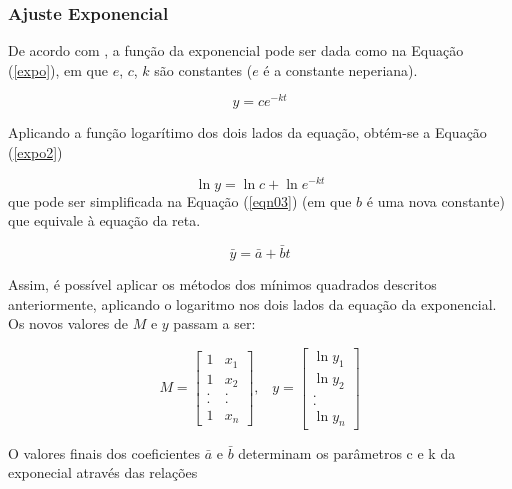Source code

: {	\subsubsection{Ajuste Exponencial}

	De acordo com \cite{calculo}, a função da exponencial pode ser dada como na Equação (\ref{expo}), em que $e$, $c$, $k$ são constantes ($e$ é a constante neperiana).  

	\begin{equation}
	\label{expo}
		y = ce^{-kt}
	\end{equation}

	Aplicando a função logarítimo dos dois lados da equação, obtém-se a  Equação (\ref{expo2})

	\begin{equation}
	\label{expo2}
		\ln{y} = \ln{c}  + \ln{e^{-kt}}
	\end{equation}
 	que pode ser simplificada na  Equação (\ref{eqn03}) (em que $b$ é uma nova constante) que equivale à equação da reta. 

	\begin{equation}
	\label{eqn03}
		\bar{y} = \bar{a} + \bar{b}t
	\end{equation}	

	Assim, é possível aplicar os métodos dos mínimos quadrados descritos anteriormente, aplicando o logaritmo nos dois lados da equação da exponencial. Os novos valores de $M$ e $y$ passam a ser: 

	\begin{equation}
	M = \left[\begin{array}{cc}
               	1 &  x_{1} \\
               	1 & x_{2}  \\
		. & .  \\
               	. & .  \\
		1 & x_{n}
          	         \end{array}\right] \mbox{,} \quad
	y = \left[\begin{array}{c}
               	\ln{y_{1}} \\
               	\ln{y_{2}}  \\
		.   \\
               	.   \\
		\ln{y_{n}}
          	         \end{array}\right] 
	\label{nvar}
	\end{equation}

	O valores finais dos coeficientes $\bar{a}$ e $\bar{b}$ determinam os parâmetros c e k da exponecial através das relações

}
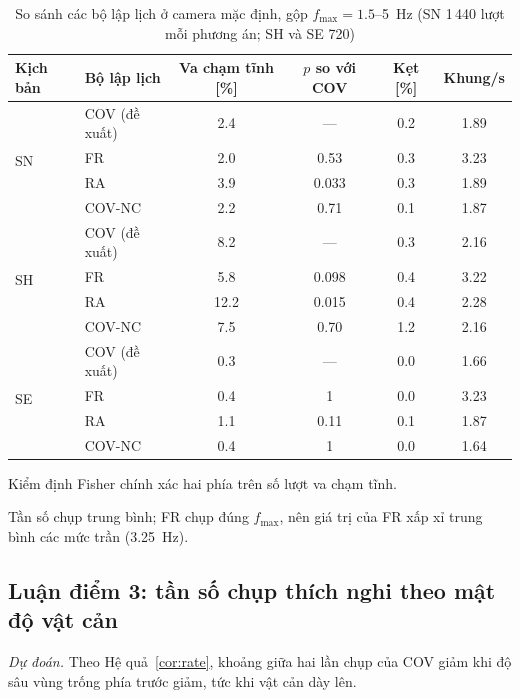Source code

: \documentclass[11pt,a4paper]{article}
\theoremstyle{plain}
\theoremstyle{definition}
\theoremstyle{remark}
\newcommand{\fmax}{f_{\max}}
\begin{document}
\begin{table}[t]
\centering
\caption{So sánh các bộ lập lịch ở camera mặc định, gộp $\fmax = 1.5$--5~Hz (SN 1\,440 lượt mỗi phương án; SH và SE 720)}\label{tab:compare}
\small
\begin{threeparttable}
\begin{tabular}{@{}llcccc@{}}
\toprule
Kịch bản & Bộ lập lịch & Va chạm tĩnh [\%] & $p$ so với COV\tnote{a} & Kẹt [\%] & Khung/s\tnote{b} \\
\midrule
\multirow{4}{*}{SN} & COV (đề xuất) & 2.4 & --- & 0.2 & 1.89 \\
 & FR & 2.0 & 0.53 & 0.3 & 3.23 \\
 & RA & 3.9 & 0.033 & 0.3 & 1.89 \\
 & COV-NC & 2.2 & 0.71 & 0.1 & 1.87 \\
\midrule
\multirow{4}{*}{SH} & COV (đề xuất) & 8.2 & --- & 0.3 & 2.16 \\
 & FR & 5.8 & 0.098 & 0.4 & 3.22 \\
 & RA & 12.2 & 0.015 & 0.4 & 2.28 \\
 & COV-NC & 7.5 & 0.70 & 1.2 & 2.16 \\
\midrule
\multirow{4}{*}{SE} & COV (đề xuất) & 0.3 & --- & 0.0 & 1.66 \\
 & FR & 0.4 & 1 & 0.0 & 3.23 \\
 & RA & 1.1 & 0.11 & 0.1 & 1.87 \\
 & COV-NC & 0.4 & 1 & 0.0 & 1.64 \\
\bottomrule
\end{tabular}
\begin{tablenotes}\footnotesize
\item[a] Kiểm định Fisher chính xác hai phía trên số lượt va chạm tĩnh.
\item[b] Tần số chụp trung bình; FR chụp đúng $\fmax$, nên giá trị của FR xấp xỉ trung bình các mức trần (3.25~Hz).
\end{tablenotes}
\end{threeparttable}
\end{table}

\subsection{Luận điểm 3: tần số chụp thích nghi theo mật độ vật cản}\label{sec:r3}

\emph{Dự đoán.} Theo Hệ quả~\ref{cor:rate}, khoảng giữa hai lần chụp của COV giảm khi độ sâu vùng trống phía trước giảm, tức khi vật cản dày lên.
\end{document}

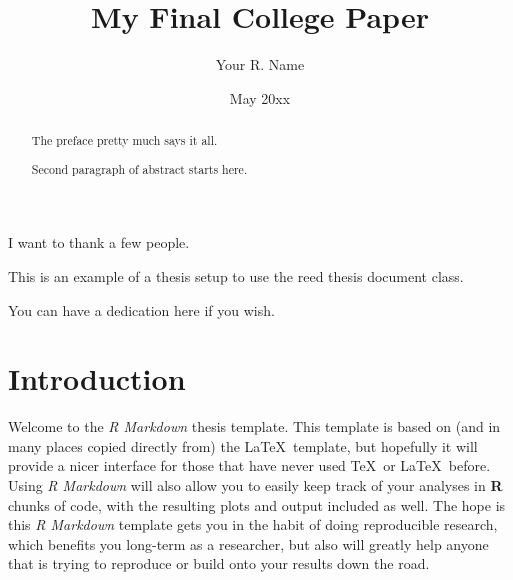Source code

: \documentclass[12pt,twoside]{reedthesis}
\title{My Final College Paper}
\author{Your R. Name}
\date{May 20xx}
\begin{document}
      \maketitle
  
  \frontmatter %
  \pagestyle{empty} %

      \begin{acknowledgements}
      I want to thank a few people.
    \end{acknowledgements}
  
      \begin{preface}
      This is an example of a thesis setup to use the reed thesis document
      class.
    \end{preface}
  
      \hypersetup{linkcolor=black}
    \setcounter{tocdepth}{2}
    \tableofcontents
  
      \listoftables
  
      \listoffigures
  
      \begin{abstract}
      The preface pretty much says it all. \par  Second paragraph of abstract
      starts here.
    \end{abstract}
  
      \begin{dedication}
      You can have a dedication here if you wish.
    \end{dedication}
  
  \mainmatter %
  \pagestyle{fancyplain} %

  \chapter*{Introduction}\label{introduction}
  
  Welcome to the \emph{R Markdown} thesis template. This template is based
  on (and in many places copied directly from) the \LaTeX~template, but
  hopefully it will provide a nicer interface for those that have never
  used \TeX~or \LaTeX~before. Using \emph{R Markdown} will also allow you
  to easily keep track of your analyses in \textbf{R} chunks of code, with
  the resulting plots and output included as well. The hope is this
  \emph{R Markdown} template gets you in the habit of doing reproducible
  research, which benefits you long-term as a researcher, but also will
  greatly help anyone that is trying to reproduce or build onto your
  results down the road.
  
\end{document}

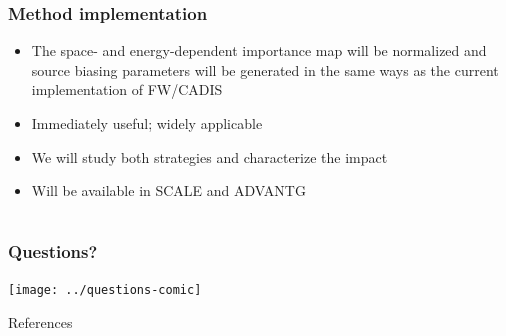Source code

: \documentclass[xcolor=x11names,compress, handout]{beamer}
\renewcommand{\(}{\begin{columns}}
\renewcommand{\)}{\end{columns}}
\newcommand{\<}[1]{\begin{column}{#1}}
\renewcommand{\>}{\end{column}}
\begin{document}
\begin{frame}[fragile]
  \frametitle{Method implementation}

  	\begin{itemize}
    \item The space- and energy-dependent importance map will be normalized and 
     source biasing parameters will be generated in the \alert{same ways} as
     the current implementation of FW/CADIS \vspace*{1 em}
	\item Immediately useful; widely applicable \vspace*{1 em}
	\item We will study both strategies and characterize the impact\vspace*{1 em}
	\item Will be available in SCALE \cite{SCALE} and ADVANTG \cite{Pantelias2013}
	\end{itemize}
	
\end{frame}


\section*{}
\begin{frame}[fragile]
  \frametitle{Questions?}
  \begin{center}
  \texttt{[image: ../questions-comic]}  
  \end{center}
  
\end{frame}

\begin{frame}[allowframebreaks]{References}
	
	
\end{frame}
\end{document}
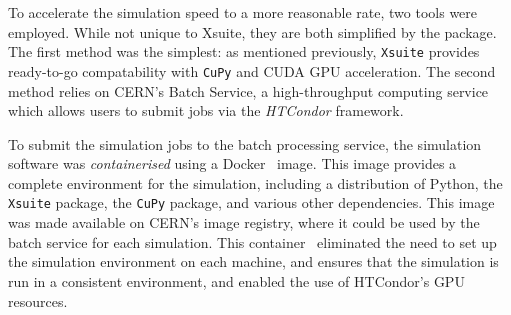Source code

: \documentclass[11pt]{report}
\begin{document}
To accelerate the simulation speed to a more reasonable rate, two tools were employed. While not unique to Xsuite, they are both simplified by the package. The first method was the simplest: as mentioned previously, \verb|Xsuite| provides ready-to-go compatability with \verb|CuPy| and CUDA GPU acceleration. The second method relies on CERN's Batch Service, a high-throughput computing service which allows users to submit jobs via the \textit{HTCondor} framework. 

To submit the simulation jobs to the batch processing service, the simulation software was \textit{containerised} using a Docker~\cite{merkel2014docker} image. This image provides a complete environment for the simulation, including a distribution of Python, the \verb|Xsuite| package, the \verb|CuPy| package, and various other dependencies. This image was made available on CERN's image registry, where it could be used by the batch service for each simulation. This container~\cite{docker} eliminated the need to set up the simulation environment on each machine, and ensures that the simulation is run in a consistent environment, and enabled the use of HTCondor's GPU resources. 
\end{document}
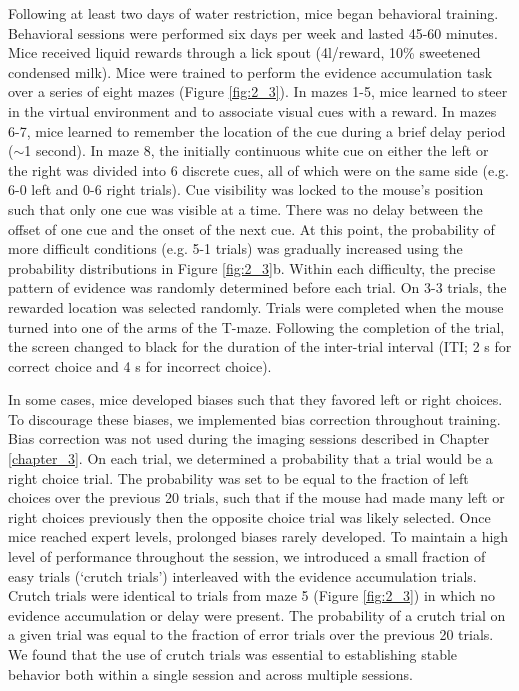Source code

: Following at least two days of water restriction, mice began behavioral training. Behavioral sessions were performed six days per week and lasted 45-60 minutes. Mice received liquid rewards through a lick spout (4\textmu l/reward, 10\% sweetened condensed milk). Mice were trained to perform the evidence accumulation task over a series of eight mazes (Figure \ref{fig:2_3}). In mazes 1-5, mice learned to steer in the virtual environment and to associate visual cues with a reward. In mazes 6-7, mice learned to remember the location of the cue during a brief delay period ($\sim$1 second). In maze 8, the initially continuous white cue on either the left or the right was divided into 6 discrete cues, all of which were on the same side (e.g. 6-0 left and 0-6 right trials). Cue visibility was locked to the mouse’s position such that only one cue was visible at a time. There was no delay between the offset of one cue and the onset of the next cue. At this point, the probability of more difficult conditions (e.g. 5-1 trials) was gradually increased using the probability distributions in Figure \ref{fig:2_3}b. Within each difficulty, the precise pattern of evidence was randomly determined before each trial. On 3-3 trials, the rewarded location was selected randomly. Trials were completed when the mouse turned into one of the arms of the T-maze. Following the completion of the trial, the screen changed to black for the duration of the inter-trial interval (ITI; 2 s for correct choice and 4 s for incorrect choice).
 
\bigskip
In some cases, mice developed biases such that they favored left or right choices. To discourage these biases, we implemented bias correction throughout training. Bias correction was not used during the imaging sessions described in Chapter \ref{chapter_3}. On each trial, we determined a probability that a trial would be a right choice trial. The probability was set to be equal to the fraction of left choices over the previous 20 trials, such that if the mouse had made many left or right choices previously then the opposite choice trial was likely selected. Once mice reached expert levels, prolonged biases rarely developed. To maintain a high level of performance throughout the session, we introduced a small fraction of easy trials (‘crutch trials’) interleaved with the evidence accumulation trials. Crutch trials were identical to trials from maze 5 (Figure \ref{fig:2_3}) in which no evidence accumulation or delay were present. The probability of a crutch trial on a given trial was equal to the fraction of error trials over the previous 20 trials. We found that the use of crutch trials was essential to establishing stable behavior both within a single session and across multiple sessions.

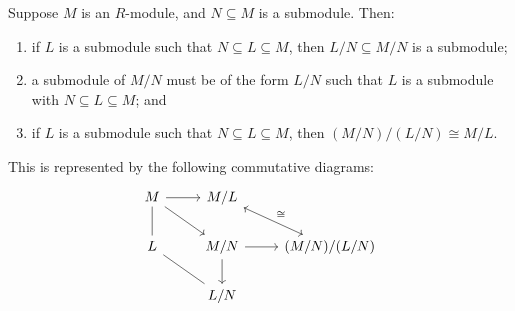 \begin{theorem}\label{thm:iso-3-mod}
    Suppose \(M\) is an \(R\)-module,
    and \(N \subseteq M\) is a submodule.
    Then:
    \begin{enumerate}[label={(\alph*)}, itemsep=0mm]
        \item if \(L\) is a submodule such that \(N \subseteq L \subseteq M\),
            then \(L/N \subseteq M/N\) is a submodule;
        \item a submodule of \(M/N\) must be of the form \(L/N\)
            such that \(L\) is a submodule with \(N \subseteq L \subseteq M\); and
        \item if \(L\) is a submodule such that \(N \subseteq L \subseteq M\),
            then \((M/N)/(L/N) \cong M/L\).
    \end{enumerate}

    This is represented by the following commutative diagrams:
    \begin{equation*}
        \begin{tikzcd}
            M \arrow{r} \arrow[dash]{d} \arrow{rd} &
            M/L \arrow[leftrightarrow]{rd}{\cong} \\
            L \arrow[dash]{rd} & M/N \arrow{r} \arrow{d} & (M/N)/(L/N) \\
            & L/N
        \end{tikzcd}
    \end{equation*}
\end{theorem}
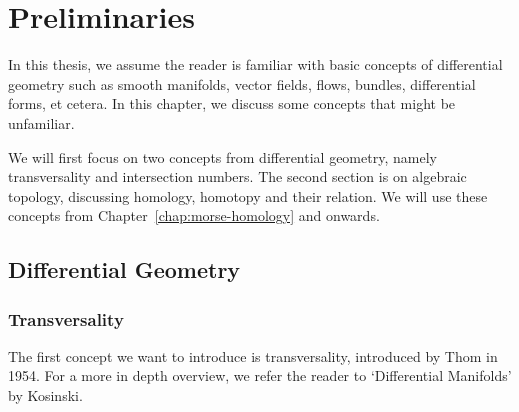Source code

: \setcounter{chapter}{-1}
\chapter{Preliminaries}

In this thesis, we assume the reader is familiar with basic concepts of differential geometry such as smooth manifolds, vector fields, flows, bundles, differential forms, et cetera.
In this chapter, we discuss some concepts that might be unfamiliar.

We will first focus on two concepts from differential geometry, namely transversality and intersection numbers.
The second section is on algebraic topology, discussing homology, homotopy and their relation. We will use these concepts from Chapter~\ref{chap:morse-homology} and onwards.

\section*{Differential Geometry}
\subsection*{Transversality}
The first concept we want to introduce is transversality, introduced by Thom in 1954.
For a more in depth overview, we refer the reader to `Differential Manifolds' by Kosinski.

Task requirements – Copy each line in the entries above where the word "lịch" shows up.

Exercise response –
\caption{So sánh các bộ lập lịch ở camera mặc định, gộp $\fmax = 1.5$--5~Hz (SN 1\,440 lượt mỗi phương án; SH và SE 720)}\label{tab:compare}
Kịch bản & Bộ lập lịch & Va chạm tĩnh [\%] & $p$ so với COV\tnote{a} & Kẹt [\%] & Khung/s\tnote{b} \\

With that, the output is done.